I am sure Abraham prayed, too, because he was alive at this time, and he knew what it was to wait for a promised child. Rebekah was the second infertile/barren woman in the Jewish line through which the Messiah would come, but after 20 years she became pregnant. After 20 years the Lord answered that prayer and she conceived and bore twin sons—a double blessing. This tells me something of the nature of faith.

Faith involves patient endurance. Mark it down! Hebrews tells us it is by faith and patience that we inherit the promises—Heb. 6:12. We see something here about the nature of prayer, too. Prayer is believing what God has promised, even though we may not secure the promise for a long period of time—Heb. 11:1. As a matter of fact, Hebrews 11:39 tells us, some of the patriarchs never saw what God promised in their lifetime. These were all commended for their faith, yet none of them received what had been promised. But they continued to believe right to their death that God was going to fulfill His promise. Remember that!

Prayer is laying hold of a promise from God and patiently waiting until He fulfills that promise. This is difficult for some of us to imagine, because if we have prayed for 20 minutes and don't receive an answer, we get very restless. But notice again, Abraham prayed for 25 years, and Isaac prayed for 20 before God fulfilled His promise. Therefore, if you have been praying and are about to give up because you think God does not hear you, don't faint. Isaac persisted and God granted his request. He gave him not one, but two children.

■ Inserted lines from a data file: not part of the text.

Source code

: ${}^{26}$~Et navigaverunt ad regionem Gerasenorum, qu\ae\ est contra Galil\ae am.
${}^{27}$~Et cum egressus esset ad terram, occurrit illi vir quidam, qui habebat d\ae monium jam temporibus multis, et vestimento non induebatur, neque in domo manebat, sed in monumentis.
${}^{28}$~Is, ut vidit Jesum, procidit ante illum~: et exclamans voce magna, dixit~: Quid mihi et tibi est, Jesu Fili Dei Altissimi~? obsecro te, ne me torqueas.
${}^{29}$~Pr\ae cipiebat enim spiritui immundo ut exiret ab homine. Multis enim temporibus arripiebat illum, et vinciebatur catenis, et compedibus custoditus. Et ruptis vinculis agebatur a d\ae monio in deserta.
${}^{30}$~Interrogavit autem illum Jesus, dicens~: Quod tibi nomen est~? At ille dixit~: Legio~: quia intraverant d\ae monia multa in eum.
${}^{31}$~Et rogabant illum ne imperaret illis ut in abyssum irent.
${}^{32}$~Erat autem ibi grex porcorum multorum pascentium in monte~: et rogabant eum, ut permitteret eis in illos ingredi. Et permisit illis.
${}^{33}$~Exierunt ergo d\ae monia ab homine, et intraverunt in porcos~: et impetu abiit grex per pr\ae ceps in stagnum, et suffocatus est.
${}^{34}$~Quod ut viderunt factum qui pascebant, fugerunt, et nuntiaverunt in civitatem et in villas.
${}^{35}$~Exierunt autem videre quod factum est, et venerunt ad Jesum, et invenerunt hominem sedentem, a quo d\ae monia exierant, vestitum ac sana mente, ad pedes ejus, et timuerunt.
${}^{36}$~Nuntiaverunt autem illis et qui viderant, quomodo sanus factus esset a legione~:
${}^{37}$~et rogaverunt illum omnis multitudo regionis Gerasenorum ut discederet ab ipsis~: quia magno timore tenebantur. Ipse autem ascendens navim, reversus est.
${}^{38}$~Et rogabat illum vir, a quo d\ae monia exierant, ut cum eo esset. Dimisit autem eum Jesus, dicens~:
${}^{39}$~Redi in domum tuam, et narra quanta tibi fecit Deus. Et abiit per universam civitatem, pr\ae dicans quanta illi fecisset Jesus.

All the things we've seen in this study boil down to the following principles:

  • Don't settle for something bad when you're asking for something good.
  • Don't settle for answers that are contrary to a mature and complete view of God.
  • Don't be a Christian fatalist and accept every bad thing as your gift from God, i.e., don't settle for a rock when you ask for bread. Ask, seek and knock until you receive what the Father desires for you. Be persistent!
  • As a church, let's not settle for anything less than God's best for us and our church as we look forward to what lies ahead. Is there any way humanly speaking that we can see our goals and hopes accomplished in this church? No! Then why keep on asking, seeking and knocking.
  • We have a heavenly Father who can do the impossible, and longs to give good things to those who ask, seek and knock.
  • We have a heavenly Father who will not give us something bad when we ask, seek and knock for something good. Our God is as gracious as Jesus describes Him in this passage.

Let's boldly and expectantly, then, enter into His presence and ask for His good gifts. We must make our petition, participate in the solution, and show persistence in our prayer. This will take time; it won't happen overnight. We'll fail many times. It will take faith. But we must keep on asking, seeking and knocking.